━━ Dataset records

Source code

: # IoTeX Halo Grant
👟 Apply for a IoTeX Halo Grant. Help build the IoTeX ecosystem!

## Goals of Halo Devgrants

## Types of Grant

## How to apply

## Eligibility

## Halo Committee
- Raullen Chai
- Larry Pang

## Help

━━━━

Work item:
Report every line in the data above in which the word "Halo" appears.

The answer:
: # IoTeX Halo Grant
👟 Apply for a IoTeX Halo Grant. Help build the IoTeX ecosystem!
## Goals of Halo Devgrants
## Halo Committee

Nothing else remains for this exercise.